Que a veces, muchas veces, queda ahí, sin que nadie destape el tarro de las palabras vertidas en el papel.
Somos pocos los privilegiados que podemos disfrutar del retorno que ese trabajo personal provoca en los demás, sentir así las emociones en el otro a través de dos juegos de soledades, del que se aísla para construir, del que se concentra para descifrar.
Como todo ejercicio realizado sin otra compañía que uno mismo, el escritor es vulnerable a la crítica, o a la falta de crítica.
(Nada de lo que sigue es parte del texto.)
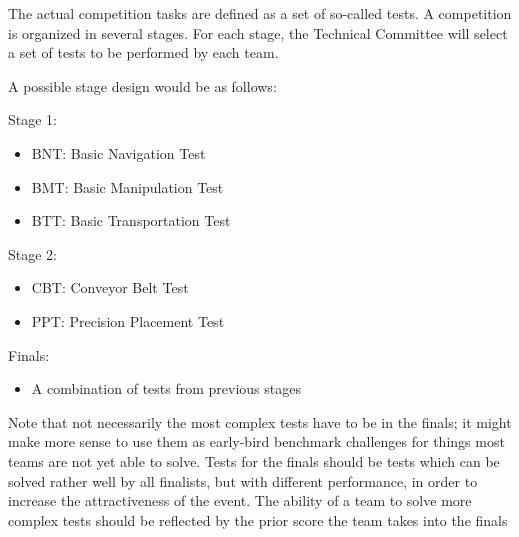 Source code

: The actual competition tasks are defined as a set of so-called tests. A competition is organized in several stages. For each stage, the Technical Committee will select a set of tests to be performed by each team.
\par
A possible stage design would be as follows:

Stage 1:
\begin{itemize}
	\item BNT: Basic Navigation Test
	\item BMT: Basic Manipulation Test
	\item BTT: Basic Transportation Test
\end{itemize}


Stage 2:
\begin{itemize}
	\item CBT: Conveyor Belt Test
	\item PPT: Precision Placement Test
\end{itemize}

Finals: 
\begin{itemize}
	\item A combination of tests from previous stages
\end{itemize}

Note that not necessarily the most complex tests have to be in the finals; it might make more sense to use them as early-bird benchmark challenges for things most teams are not yet able to solve. Tests for the finals should be tests which can be solved rather well by all finalists, but with different performance, in order to increase the attractiveness of the event. The ability of a team to solve more complex tests should be reflected by the prior score the team takes into the finals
Cuando uno deposita sus textos en otras manos está dando el alma para ser juzgada, lo que no siempre es fácil de llevar.
Yo he tenido la suerte de haber conseguido construir bumeráns muy amables conmigo, repletos de emociones provocadas en quienes los reciben que retornan para decirme 'me llegas al corazón'.
Eso no impide que haya días en los que reina el desconcierto en mi yo escritor, días en los que se hace fuerte la parte insegura de mí para reprocharme mi vanidad, mis propuestas, ese monstruo que todos tenemos dentro que me vapulea, que me dice te repites, no llegas a la altura, no tienes nada que contar, que me acusa de perder el tiempo.
Cuando eso ocurre, recurro a Descartes, a su indestructible 'pienso, luego existo', de modo que me digo a mí mismo 'me emociono con mis escritos, luego valgo'.